■ GIVEN ENTRIES ■
>>>>

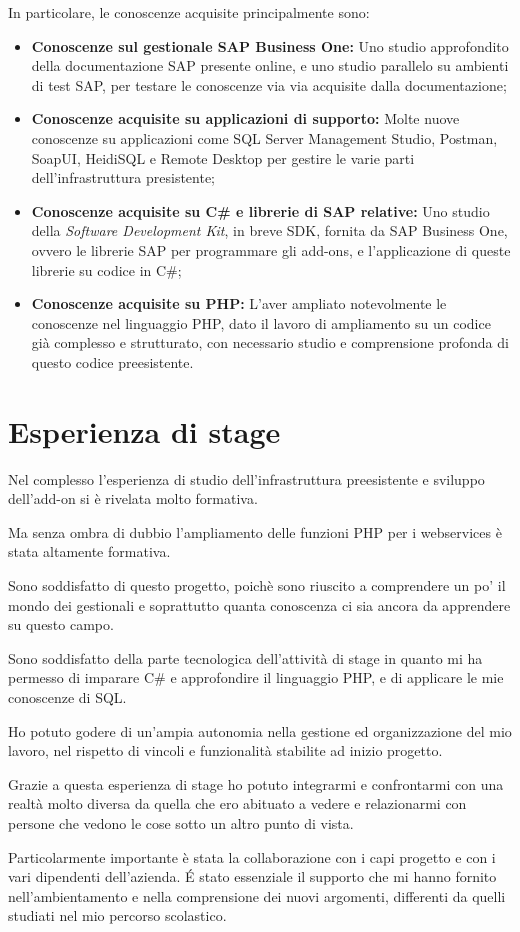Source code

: In particolare, le conoscenze acquisite principalmente sono:
\begin{itemize}
    \item \textbf{Conoscenze sul gestionale SAP Business One: }Uno studio approfondito della documentazione SAP presente online, e uno studio parallelo su ambienti di test SAP, per testare le conoscenze via via acquisite dalla documentazione;
    \item \textbf{Conoscenze acquisite su applicazioni di supporto: } Molte nuove conoscenze su applicazioni come SQL Server Management Studio, Postman, SoapUI, HeidiSQL e Remote Desktop per gestire le varie parti dell'infrastruttura presistente;
    \item \textbf{Conoscenze acquisite su C\# e librerie di SAP relative: } Uno studio della \textit{Software Development Kit}, in breve SDK, fornita da SAP Business One, ovvero le librerie SAP per programmare gli add-ons, e l'applicazione di queste librerie su codice in C\#;
    \item \textbf{Conoscenze acquisite su PHP: } L'aver ampliato notevolmente le conoscenze nel linguaggio PHP, dato il lavoro di ampliamento su un codice già complesso e strutturato, con necessario studio e comprensione profonda di questo codice preesistente.
\end{itemize}

\section{Esperienza di stage}
\begin{flushleft}
Nel complesso l'esperienza di studio dell'infrastruttura preesistente e sviluppo dell'add-on si è rivelata molto formativa.

Ma senza ombra di dubbio l'ampliamento delle funzioni PHP per i webservices è stata altamente formativa.

\newspace

Sono soddisfatto di questo progetto, poichè sono riuscito a comprendere un po' il mondo dei gestionali e soprattutto quanta conoscenza ci sia ancora da apprendere su questo campo.

Sono soddisfatto della parte tecnologica dell'attività di stage in quanto mi ha permesso di imparare C\# e approfondire il linguaggio PHP, e di applicare le mie conoscenze di SQL.

\newspace

Ho potuto godere di un'ampia autonomia nella gestione ed organizzazione del mio lavoro, nel rispetto di vincoli e funzionalità stabilite ad inizio progetto.

Grazie a questa esperienza di stage ho potuto integrarmi e confrontarmi con una realtà molto diversa da quella che ero abituato a vedere e relazionarmi con persone che vedono le cose sotto un altro punto di vista.

Particolarmente importante è stata la collaborazione con i capi progetto e con i vari dipendenti dell'azienda. \'E stato essenziale il supporto che mi hanno fornito nell'ambientamento e nella comprensione dei nuovi argomenti, differenti da quelli studiati nel mio percorso scolastico.
\end{flushleft}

<<<<

■ GOAL OF THE EXERCISE ■
From the data above, show each line that contains "ampliamento".

■ REPLY ■
    \item \textbf{Conoscenze acquisite su PHP: } L'aver ampliato notevolmente le conoscenze nel linguaggio PHP, dato il lavoro di ampliamento su un codice già complesso e strutturato, con necessario studio e comprensione profonda di questo codice preesistente.
Ma senza ombra di dubbio l'ampliamento delle funzioni PHP per i webservices è stata altamente formativa.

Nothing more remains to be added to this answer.